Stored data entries
>>>

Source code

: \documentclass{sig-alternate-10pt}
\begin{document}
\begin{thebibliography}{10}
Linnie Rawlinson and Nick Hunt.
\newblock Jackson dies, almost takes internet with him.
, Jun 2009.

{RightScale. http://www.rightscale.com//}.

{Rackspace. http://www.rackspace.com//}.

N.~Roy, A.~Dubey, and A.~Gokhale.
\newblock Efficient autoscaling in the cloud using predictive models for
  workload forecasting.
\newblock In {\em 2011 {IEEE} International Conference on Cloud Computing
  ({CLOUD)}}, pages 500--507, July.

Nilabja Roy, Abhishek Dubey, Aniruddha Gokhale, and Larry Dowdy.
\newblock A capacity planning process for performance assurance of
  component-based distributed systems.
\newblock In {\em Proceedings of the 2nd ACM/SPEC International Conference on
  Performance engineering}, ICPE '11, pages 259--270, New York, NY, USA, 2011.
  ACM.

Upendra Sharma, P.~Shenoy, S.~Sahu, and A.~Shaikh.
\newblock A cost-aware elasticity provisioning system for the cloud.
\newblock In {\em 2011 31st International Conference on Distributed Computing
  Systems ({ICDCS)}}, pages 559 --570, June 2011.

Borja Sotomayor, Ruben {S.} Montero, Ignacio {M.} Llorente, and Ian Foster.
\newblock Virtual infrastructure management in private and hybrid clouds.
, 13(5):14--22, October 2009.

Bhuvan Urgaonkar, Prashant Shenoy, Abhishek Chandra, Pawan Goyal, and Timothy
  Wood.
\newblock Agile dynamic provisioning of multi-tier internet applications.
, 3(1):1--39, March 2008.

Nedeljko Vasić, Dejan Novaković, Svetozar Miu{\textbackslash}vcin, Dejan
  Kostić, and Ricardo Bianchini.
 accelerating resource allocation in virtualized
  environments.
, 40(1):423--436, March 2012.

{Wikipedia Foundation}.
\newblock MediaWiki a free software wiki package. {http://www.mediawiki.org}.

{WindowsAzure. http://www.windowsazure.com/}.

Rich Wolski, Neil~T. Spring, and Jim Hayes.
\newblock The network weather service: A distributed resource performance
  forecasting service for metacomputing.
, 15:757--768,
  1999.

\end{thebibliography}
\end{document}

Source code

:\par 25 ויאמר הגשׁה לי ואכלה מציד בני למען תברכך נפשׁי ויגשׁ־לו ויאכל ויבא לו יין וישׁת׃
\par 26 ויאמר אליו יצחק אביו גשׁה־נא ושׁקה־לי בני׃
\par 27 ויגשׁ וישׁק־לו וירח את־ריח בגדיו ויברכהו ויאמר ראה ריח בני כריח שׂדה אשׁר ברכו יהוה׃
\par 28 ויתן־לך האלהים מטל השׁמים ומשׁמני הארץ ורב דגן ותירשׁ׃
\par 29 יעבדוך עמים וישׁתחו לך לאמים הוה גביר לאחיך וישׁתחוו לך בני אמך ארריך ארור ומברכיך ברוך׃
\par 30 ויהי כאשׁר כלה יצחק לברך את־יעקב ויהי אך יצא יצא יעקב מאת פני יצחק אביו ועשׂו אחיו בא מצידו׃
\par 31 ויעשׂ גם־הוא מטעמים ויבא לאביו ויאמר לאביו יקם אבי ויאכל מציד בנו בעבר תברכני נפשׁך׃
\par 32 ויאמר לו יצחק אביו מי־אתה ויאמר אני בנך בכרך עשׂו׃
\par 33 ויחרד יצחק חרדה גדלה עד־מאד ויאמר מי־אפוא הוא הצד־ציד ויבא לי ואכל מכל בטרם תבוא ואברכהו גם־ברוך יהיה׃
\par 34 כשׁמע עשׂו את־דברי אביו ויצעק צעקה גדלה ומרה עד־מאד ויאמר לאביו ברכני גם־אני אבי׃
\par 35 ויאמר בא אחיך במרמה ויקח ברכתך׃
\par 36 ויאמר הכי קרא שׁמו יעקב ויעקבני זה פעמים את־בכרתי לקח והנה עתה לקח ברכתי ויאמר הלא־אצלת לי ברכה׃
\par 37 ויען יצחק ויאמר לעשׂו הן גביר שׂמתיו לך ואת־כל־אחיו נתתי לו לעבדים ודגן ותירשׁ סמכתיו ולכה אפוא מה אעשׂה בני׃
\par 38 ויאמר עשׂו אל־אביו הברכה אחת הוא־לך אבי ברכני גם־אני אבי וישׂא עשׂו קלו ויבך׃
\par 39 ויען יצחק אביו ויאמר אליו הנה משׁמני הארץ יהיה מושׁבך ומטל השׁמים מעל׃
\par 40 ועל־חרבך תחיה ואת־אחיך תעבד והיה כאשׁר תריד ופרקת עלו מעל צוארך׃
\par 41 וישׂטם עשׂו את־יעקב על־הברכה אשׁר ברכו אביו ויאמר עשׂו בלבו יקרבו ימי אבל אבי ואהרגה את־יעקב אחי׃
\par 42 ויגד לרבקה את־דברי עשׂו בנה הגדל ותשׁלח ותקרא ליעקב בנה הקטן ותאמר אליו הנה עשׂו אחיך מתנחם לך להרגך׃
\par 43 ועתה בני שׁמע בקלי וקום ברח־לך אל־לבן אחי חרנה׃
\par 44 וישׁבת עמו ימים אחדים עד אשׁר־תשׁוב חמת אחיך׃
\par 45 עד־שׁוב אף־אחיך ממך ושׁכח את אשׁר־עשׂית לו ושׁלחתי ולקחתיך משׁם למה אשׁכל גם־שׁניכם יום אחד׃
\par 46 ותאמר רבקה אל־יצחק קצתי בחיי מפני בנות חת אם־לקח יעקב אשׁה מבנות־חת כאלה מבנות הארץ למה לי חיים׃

<<<

◆ **TASK DESCRIPTION**: Above are some lines. Repeat exactly, and only, those from the line that has "אשׁר ברכו יהוה׃" through the line that has "ארור ומברכיך ברוך׃".

◆ **TASK RESPONSE**:
\par 27 ויגשׁ וישׁק־לו וירח את־ריח בגדיו ויברכהו ויאמר ראה ריח בני כריח שׂדה אשׁר ברכו יהוה׃
\par 28 ויתן־לך האלהים מטל השׁמים ומשׁמני הארץ ורב דגן ותירשׁ׃
\par 29 יעבדוך עמים וישׁתחו לך לאמים הוה גביר לאחיך וישׁתחוו לך בני אמך ארריך ארור ומברכיך ברוך׃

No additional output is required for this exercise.